İlgililerin başvurusu üzerine lisanslı kurum ve kuruluşlardan oluşan uzmanlar riskli olduğu düşünülen yapıya gelerek yapının dayanıklılığının tespiti amacıyla belli işlemler yapar. Bunlardan en bilineni ve kentsel dönüşümden faydalanmak için yaptırılması gereken işlem karot alma işlemidir. Karot alma işleminde binanın kolon, kiriş gibi kritik noktalarından silindir şeklinde numuneler alınmaktadır. Binanın iç ve dış malzemesinin ne kadar dayanıklı olduğunun, beton kalitesinin ve demirin dayanıklılığının tespiti karot alma işleminden sonra yapılacak incelemeler sonucu ortaya çıkacaktır. Şayet karot alma işlemi neticesinde binanın depreme dayanıksız olduğunun tespiti halinde kentsel dönüşümden faydalanılabilecektir.

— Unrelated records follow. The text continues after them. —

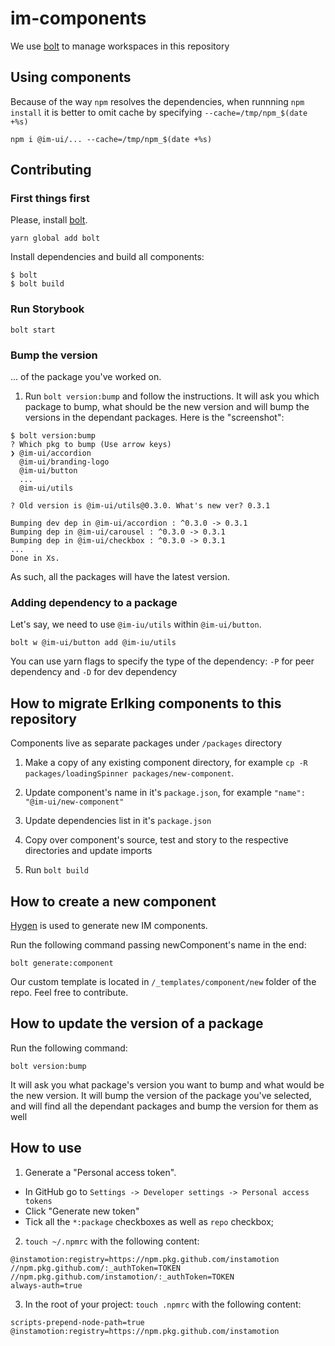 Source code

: # im-components

We use [bolt](https://www.npmjs.com/package/bolt) to manage workspaces in this repository

## Using components

Because of the way `npm` resolves the dependencies, when runnning `npm install` it is better to omit cache by specifying `--cache=/tmp/npm_$(date +%s)`

```
npm i @im-ui/... --cache=/tmp/npm_$(date +%s)
```

## Contributing

### First things first

Please, install [bolt](https://www.npmjs.com/package/bolt).

```
yarn global add bolt
```

Install dependencies and build all components:

```
$ bolt
$ bolt build
```

### Run Storybook

```
bolt start
```

### Bump the version

... of the package you've worked on.

1. Run `bolt version:bump` and follow the instructions. It will ask you which package to bump, what should be the new version and will bump the versions in the dependant packages. Here is the "screenshot":

```
$ bolt version:bump
? Which pkg to bump (Use arrow keys)
❯ @im-ui/accordion
  @im-ui/branding-logo
  @im-ui/button
  ...
  @im-ui/utils

? Old version is @im-ui/utils@0.3.0. What's new ver? 0.3.1

Bumping dev dep in @im-ui/accordion : ^0.3.0 -> 0.3.1
Bumping dep in @im-ui/carousel : ^0.3.0 -> 0.3.1
Bumping dep in @im-ui/checkbox : ^0.3.0 -> 0.3.1
...
Done in Xs.
```

As such, all the packages will have the latest version.

### Adding dependency to a package

Let's say, we need to use `@im-iu/utils` within `@im-ui/button`.

```
bolt w @im-ui/button add @im-iu/utils
```

You can use yarn flags to specify the type of the dependency: `-P` for peer dependency and `-D` for dev dependency

## How to migrate Erlking components to this repository

Components live as separate packages under `/packages` directory

1. Make a copy of any existing component directory, for example `cp -R packages/loadingSpinner packages/new-component`.

2. Update component's name in it's `package.json`, for example `"name": "@im-ui/new-component"`

3. Update dependencies list in it's `package.json`

4. Copy over component's source, test and story to the respective directories and update imports

5. Run `bolt build`

## How to create a new component

[Hygen](https://www.hygen.io/) is used to generate new IM components.

Run the following command passing newComponent's name in the end:

```
bolt generate:component
```

Our custom template is located in `/_templates/component/new` folder of the repo. Feel free to contribute.


## How to update the version of a package

Run the following command:

```
bolt version:bump
```

It will ask you what package's version you want to bump and what would be the new version.
It will bump the version of the package you've selected, and will find all the dependant packages and bump the version for them as well

## How to use

1. Generate a "Personal access token".

  - In GitHub go to `Settings -> Developer settings -> Personal access tokens`
  - Click "Generate new token"
  - Tick all the `*:package` checkboxes as well as `repo` checkbox;

2. `touch ~/.npmrc` with the following content:

```
@instamotion:registry=https://npm.pkg.github.com/instamotion
//npm.pkg.github.com/:_authToken=TOKEN
//npm.pkg.github.com/instamotion/:_authToken=TOKEN
always-auth=true
```

3. In the root of your project: `touch .npmrc` with the following content:

```
scripts-prepend-node-path=true
@instamotion:registry=https://npm.pkg.github.com/instamotion
```
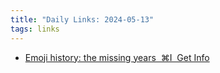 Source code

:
 ```yaml
---
title: "Daily Links: 2024-05-13"
tags: links
---
```


- [Emoji history: the missing years  ⌘I  Get Info](https://blog.gingerbeardman.com/2024/05/10/emoji-history-the-missing-years/)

İlgililere verilen 15 günlük süre içinde riskli yapı tespitine itiraz edilmez ve belirlenen süre içinde riskli yapının yıktırılması sağlanmazsa idare tarafından duruma el atılmaktadır. İdare maliklere 30 günden az olmak üzere ek süre vererek yapı yıktırılmazsa bu defa kendilerinin yapının yıkım işlemlerini yapacağını yapının tahliye edilmesi gerektiğini bildirir. Bu süre sonunda da riskli yapıların maliklerince yıktırılmaması durumunda riskli yapıya elektrik, su ve doğal gaz verilmemesi ve verilen hizmetlerin durdurulması söz konusudur.
İlgililer tarafından yıktırılamayan yapılar idare tarafından yıkılır veya yıktırılır. Malikler tarafından yıktırılmadığı için idare tarafından yapılan veya yaptırılan tahliye ve yıkımın masraflarından malikler hisseleri oranında sorumludur. Riskli yapılarda yıkım işlemlerinden sonra yapılacak işlemler konusunda maliklerin hisseleri oranında en az üçte iki (2/3) çoğunluk ile karar alması gerekmektedir. Malikler alacakları bu karar ile bina yıkıldıktan sonra yapılacak işlemler konusunda anlaşabilir, yeninden bina inşa edilmesi konusunda anlaşabilir, istenilen firma ile anlaşma yapabilir.